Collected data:
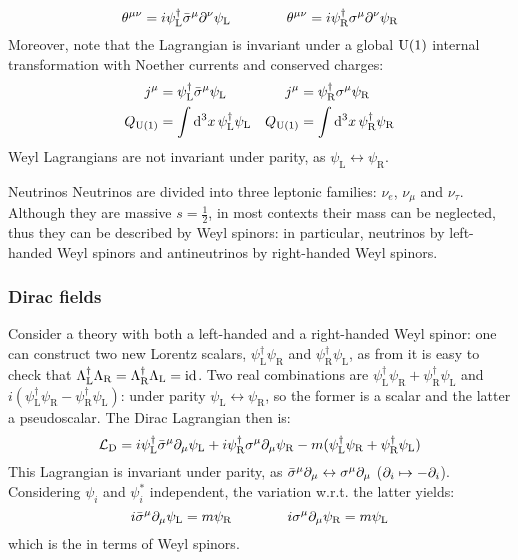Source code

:\begin{equation}
  \theta^{\mu \nu} = i \psi_\text{L}^\dagger \bar{\sigma}^\mu \partial^\nu \psi_\text{L}
  \qquad \qquad
  \theta^{\mu \nu} = i \psi_\text{R}^\dagger \sigma^\mu \partial^\nu \psi_\text{R}
\end{equation}
Moreover, note that the Lagrangian is invariant under a global $ \mathrm{U}(1) $ internal transformation with Noether currents and conserved charges:
\begin{align*}
  j^\mu &= \psi_\text{L}^\dagger \bar{\sigma}^\mu \psi_\text{L} & j^\mu &= \psi_\text{R}^\dagger \sigma^\mu \psi_\text{R} \\
  Q_{\mathrm{U}(1)} &= \int \mathrm{d}^3x\, \psi_\text{L}^\dagger \psi_\text{L} & Q_{\mathrm{U}(1)} &= \int \mathrm{d}^3x\, \psi_\text{R}^\dagger \psi_\text{R}
\end{align*}
Weyl Lagrangians are not invariant under parity, as $ \psi_\text{L} \leftrightarrow \psi_\text{R} $.

\begin{example}{Neutrinos}{}
  Neutrinos are divided into three leptonic families: $ \nu_e $, $ \nu_\mu $ and $ \nu_\tau $. Although they are massive $ s = \frac{1}{2} $, in most contexts their mass can be neglected, thus they can be described by Weyl spinors: in particular, neutrinos by left-handed Weyl spinors and antineutrinos by right-handed Weyl spinors.
\end{example}

\subsubsection{Dirac fields}

Consider a theory with both a left-handed and a right-handed Weyl spinor: one can construct two new Lorentz scalars, $ \psi_\text{L}^\dagger \psi_\text{R} $ and $ \psi_\text{R}^\dagger \psi_\text{L} $, as from  it is easy to check that $ \Lambda_\text{L}^\dagger \Lambda_\text{R} = \Lambda_\text{R}^\dagger \Lambda_\text{L} = \operatorname{id} $. Two real combinations are $ \psi_\text{L}^\dagger \psi_\text{R} + \psi_\text{R}^\dagger \psi_\text{L} $ and $ i (\psi_\text{L}^\dagger \psi_\text{R} - \psi_\text{R}^\dagger \psi_\text{L}) $: under parity $ \psi_\text{L} \leftrightarrow \psi_\text{R} $, so the former is a scalar and the latter a pseudoscalar. The Dirac Lagrangian then is:
\begin{equation}
  \mathcal{L}_\text{D} = i \psi_\text{L}^\dagger \bar{\sigma}^\mu \partial_\mu \psi_\text{L} + i \psi_\text{R}^\dagger \sigma^\mu \partial_\mu \psi_\text{R} - m ( \psi_\text{L}^\dagger \psi_\text{R} + \psi_\text{R}^\dagger \psi_\text{L} )
\end{equation}
This Lagrangian is invariant under parity, as $ \bar{\sigma}^\mu \partial_\mu \leftrightarrow \sigma^\mu \partial_\mu $ ($ \partial_i \mapsto - \partial_i $). Considering $ \psi_i $ and $ \psi_i^* $ independent, the variation w.r.t. the latter yields:
\begin{equation}
  i \bar{\sigma}^\mu \partial_\mu \psi_\text{L} = m \psi_\text{R}
  \qquad \qquad
  i \sigma^\mu \partial_\mu \psi_\text{R} = m \psi_\text{L}
\end{equation}
which is the  in terms of Weyl spinors.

[PROMPT] Please print all of the records above exactly, omitting each picture.

[EXERCISE SOLUTION]
Source code

:\begin{equation}
  \theta^{\mu \nu} = i \psi_\text{L}^\dagger \bar{\sigma}^\mu \partial^\nu \psi_\text{L}
  \qquad \qquad
  \theta^{\mu \nu} = i \psi_\text{R}^\dagger \sigma^\mu \partial^\nu \psi_\text{R}
\end{equation}
Moreover, note that the Lagrangian is invariant under a global $ \mathrm{U}(1) $ internal transformation with Noether currents and conserved charges:
\begin{align*}
  j^\mu &= \psi_\text{L}^\dagger \bar{\sigma}^\mu \psi_\text{L} & j^\mu &= \psi_\text{R}^\dagger \sigma^\mu \psi_\text{R} \\
  Q_{\mathrm{U}(1)} &= \int \mathrm{d}^3x\, \psi_\text{L}^\dagger \psi_\text{L} & Q_{\mathrm{U}(1)} &= \int \mathrm{d}^3x\, \psi_\text{R}^\dagger \psi_\text{R}
\end{align*}
Weyl Lagrangians are not invariant under parity, as $ \psi_\text{L} \leftrightarrow \psi_\text{R} $.

\begin{example}{Neutrinos}{}
  Neutrinos are divided into three leptonic families: $ \nu_e $, $ \nu_\mu $ and $ \nu_\tau $. Although they are massive $ s = \frac{1}{2} $, in most contexts their mass can be neglected, thus they can be described by Weyl spinors: in particular, neutrinos by left-handed Weyl spinors and antineutrinos by right-handed Weyl spinors.
\end{example}

\subsubsection{Dirac fields}

Consider a theory with both a left-handed and a right-handed Weyl spinor: one can construct two new Lorentz scalars, $ \psi_\text{L}^\dagger \psi_\text{R} $ and $ \psi_\text{R}^\dagger \psi_\text{L} $, as from  it is easy to check that $ \Lambda_\text{L}^\dagger \Lambda_\text{R} = \Lambda_\text{R}^\dagger \Lambda_\text{L} = \operatorname{id} $. Two real combinations are $ \psi_\text{L}^\dagger \psi_\text{R} + \psi_\text{R}^\dagger \psi_\text{L} $ and $ i (\psi_\text{L}^\dagger \psi_\text{R} - \psi_\text{R}^\dagger \psi_\text{L}) $: under parity $ \psi_\text{L} \leftrightarrow \psi_\text{R} $, so the former is a scalar and the latter a pseudoscalar. The Dirac Lagrangian then is:
\begin{equation}
  \mathcal{L}_\text{D} = i \psi_\text{L}^\dagger \bar{\sigma}^\mu \partial_\mu \psi_\text{L} + i \psi_\text{R}^\dagger \sigma^\mu \partial_\mu \psi_\text{R} - m ( \psi_\text{L}^\dagger \psi_\text{R} + \psi_\text{R}^\dagger \psi_\text{L} )
\end{equation}
This Lagrangian is invariant under parity, as $ \bar{\sigma}^\mu \partial_\mu \leftrightarrow \sigma^\mu \partial_\mu $ ($ \partial_i \mapsto - \partial_i $). Considering $ \psi_i $ and $ \psi_i^* $ independent, the variation w.r.t. the latter yields:
\begin{equation}
  i \bar{\sigma}^\mu \partial_\mu \psi_\text{L} = m \psi_\text{R}
  \qquad \qquad
  i \sigma^\mu \partial_\mu \psi_\text{R} = m \psi_\text{L}
\end{equation}
which is the  in terms of Weyl spinors.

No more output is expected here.